** INSTRUCTIONS FOR THE TASK **
Go through the material below and count the lines with the string "created"; the number is the whole answer.

[[ SUPPLIED INFORMATION, beginning ]]

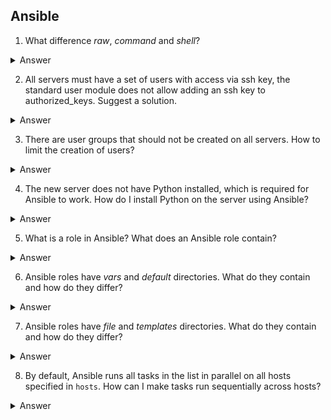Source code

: ## Ansible

1. What difference *raw*, *command* and *shell*?

<details>
  <summary>Answer</summary>

The *raw* module differs from *command* and *shell* in that it does not perform additional processing on command execution. This additional processing is present in almost every Ansible module. The *raw* module passes the command as is, in "raw" form, without checks. The *command* and *shell* modules differ in that in the *command* module, the command is executed without going through the `/bin/sh` shell. Therefore, variables defined in the shell and redirections - pipes will not work. The *shell* module executes commands through the default shell `/bin/sh`. Therefore, shell variables and redirections will be available there.

</details>

2. All servers must have a set of users with access via ssh key, the standard user module does not allow adding an ssh key to authorized_keys. Suggest a solution.

<details>
  <summary>Answer</summary>

1. Use the `authorized_key` module to add keys.
2. Use the `shell` module to manually add the key using the `cat {{ PUBLIC_SSH_KEY }} >> /home/{{ USER }}/.ssh/authorized_keys` command. In this case, the Jinja2 templates PUBLIC_SSH_KEY and USER must be specified.

</details>

3. There are user groups that should not be created on all servers. How to limit the creation of users?

<details>
  <summary>Answer</summary>

Group the servers on which user groups should be created in the inventory or write a condition in the playbook that receives a list of servers on which the task must be performed.

</details>

4. The new server does not have Python installed, which is required for Ansible to work. How do I install Python on the server using Ansible?

<details>
  <summary>Answer</summary>

Use the `raw` module, which you pass the command to install python on the server. The `raw` module takes the command without any additional Python processing and executes it on the server.

</details>

5. What is a role in Ansible? What does an Ansible role contain?

<details>
  <summary>Answer</summary>

An Ansible role is a structured playbook containing, at a minimum, a set of tasks and, additionally, event handlers, variables (default and vars), files, templates, descriptions and dependencies (metadata), and tests.

</details>

6. Ansible roles have *vars* and *default* directories. What do they contain and how do they differ?

<details>
  <summary>Answer</summary>

Ansible applies an order of precedence to variables. The list below is in ascending order of precedence.

1. command line values (for example, -u my_user, these are not variables)
2. role defaults (defined in role/defaults/main.yml)
3. inventory file or script group vars
4. inventory group_vars/all
5. playbook group_vars/all
6. inventory group_vars/*
7. playbook group_vars/*
8. inventory file or script host vars
9. inventory host_vars/*
10. playbook host_vars/*
11. host facts / cached set_facts
12. play vars
13. play vars_prompt
14. play vars_files
15. role vars (define in role/vars/main.yml)
16. block vars (only tasks in `block`)
17. task vars (only tasks)
18. include_vars
19. set_facts / registered vars
20. role (and include_role) params
21. include params
22. extra vars (for example, -e "user=my_user")(всегда приоритетнее)

Accordingly, variables in *vars* will have higher priority than those in *defaults*.

</details>

7. Ansible roles have *file* and *templates* directories. What do they contain and how do they differ?

<details>
  <summary>Answer</summary>

*files* - contains files that will be copied to the configured hosts; it can also contain scripts that will later be run on the hosts.

*templates* - contains file templates with variables.

</details>

8. By default, Ansible runs all tasks in the list in parallel on all hosts specified in `hosts`. How can I make tasks run sequentially across hosts?

<details>
  <summary>Answer</summary>

You need to set the `serial: 1` parameter to define the number of hosts on which the tasks will be executed in parallel. The value 1 will mean that all tasks will be executed in parallel on 1 host at a time.

Documentation link: https://docs.ansible.com/ansible/latest/user_guide/playbooks_strategies.html#setting-the-batch-size-with-serial

</details>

[[ SUPPLIED INFORMATION, end ]]

** TASK ANSWER **
2